[PROBLEM] For each record, copy the text exactly and omit any picture it holds.
»»
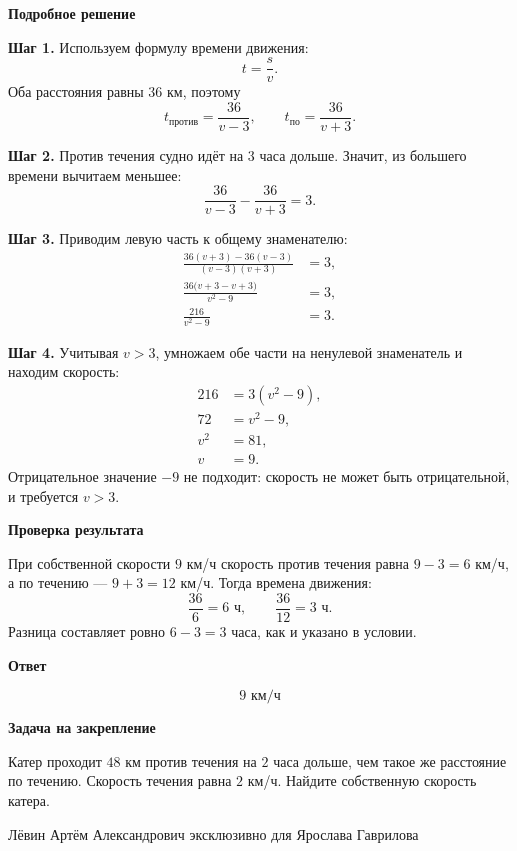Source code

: \documentclass[a4paper,11pt]{article}
\newcommand{\sectlabel}[1]{\par\medskip\textbf{\color{darkaccent}#1}\par\vspace{-2pt}}
\begin{document}
\sectlabel{Подробное решение}
\textbf{Шаг 1.} Используем формулу времени движения:
\[
 t=\frac{s}{v}.
\]
Оба расстояния равны $36$ км, поэтому
\[
 t_{\text{против}}=\frac{36}{v-3},\qquad
 t_{\text{по}}=\frac{36}{v+3}.
\]

\textbf{Шаг 2.} Против течения судно идёт на $3$ часа дольше. Значит, из большего времени вычитаем меньшее:
\[
\frac{36}{v-3}-\frac{36}{v+3}=3.
\]

\textbf{Шаг 3.} Приводим левую часть к общему знаменателю:
\[
\begin{aligned}
\frac{36(v+3)-36(v-3)}{(v-3)(v+3)}&=3,\\[2pt]
\frac{36\bigl(v+3-v+3\bigr)}{v^2-9}&=3,\\[2pt]
\frac{216}{v^2-9}&=3.
\end{aligned}
\]

\textbf{Шаг 4.} Учитывая $v>3$, умножаем обе части на ненулевой знаменатель и находим скорость:
\[
\begin{aligned}
216&=3(v^2-9),\\
72&=v^2-9,\\
v^2&=81,\\
v&=9.
\end{aligned}
\]
Отрицательное значение $-9$ не подходит: скорость не может быть отрицательной, и требуется $v>3$.

\sectlabel{Проверка результата}
При собственной скорости $9$ км/ч скорость против течения равна $9-3=6$ км/ч, а по течению --- $9+3=12$ км/ч. Тогда времена движения:
\[
\frac{36}{6}=6\text{ ч},\qquad \frac{36}{12}=3\text{ ч}.
\]
Разница составляет ровно $6-3=3$ часа, как и указано в условии.

\sectlabel{Ответ}
\[\boxed{9\text{ км/ч}}\]

\sectlabel{Задача на закрепление}
Катер проходит $48$ км против течения на $2$ часа дольше, чем такое же расстояние по течению. Скорость течения равна $2$ км/ч. Найдите собственную скорость катера.

\vfill
{\footnotesize\color{muted}Лёвин Артём Александрович эксклюзивно для Ярослава Гаврилова}
\end{document}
««
[EXERCISE ANSWER]
Source code

: \documentclass[a4paper,11pt]{article}
\newcommand{\sectlabel}[1]{\par\medskip\textbf{\color{darkaccent}#1}\par\vspace{-2pt}}
\begin{document}
\sectlabel{Подробное решение}
\textbf{Шаг 1.} Используем формулу времени движения:
\[
 t=\frac{s}{v}.
\]
Оба расстояния равны $36$ км, поэтому
\[
 t_{\text{против}}=\frac{36}{v-3},\qquad
 t_{\text{по}}=\frac{36}{v+3}.
\]

\textbf{Шаг 2.} Против течения судно идёт на $3$ часа дольше. Значит, из большего времени вычитаем меньшее:
\[
\frac{36}{v-3}-\frac{36}{v+3}=3.
\]

\textbf{Шаг 3.} Приводим левую часть к общему знаменателю:
\[
\begin{aligned}
\frac{36(v+3)-36(v-3)}{(v-3)(v+3)}&=3,\\[2pt]
\frac{36\bigl(v+3-v+3\bigr)}{v^2-9}&=3,\\[2pt]
\frac{216}{v^2-9}&=3.
\end{aligned}
\]

\textbf{Шаг 4.} Учитывая $v>3$, умножаем обе части на ненулевой знаменатель и находим скорость:
\[
\begin{aligned}
216&=3(v^2-9),\\
72&=v^2-9,\\
v^2&=81,\\
v&=9.
\end{aligned}
\]
Отрицательное значение $-9$ не подходит: скорость не может быть отрицательной, и требуется $v>3$.

\sectlabel{Проверка результата}
При собственной скорости $9$ км/ч скорость против течения равна $9-3=6$ км/ч, а по течению --- $9+3=12$ км/ч. Тогда времена движения:
\[
\frac{36}{6}=6\text{ ч},\qquad \frac{36}{12}=3\text{ ч}.
\]
Разница составляет ровно $6-3=3$ часа, как и указано в условии.

\sectlabel{Ответ}
\[\boxed{9\text{ км/ч}}\]

\sectlabel{Задача на закрепление}
Катер проходит $48$ км против течения на $2$ часа дольше, чем такое же расстояние по течению. Скорость течения равна $2$ км/ч. Найдите собственную скорость катера.

\vfill
{\footnotesize\color{muted}Лёвин Артём Александрович эксклюзивно для Ярослава Гаврилова}
\end{document}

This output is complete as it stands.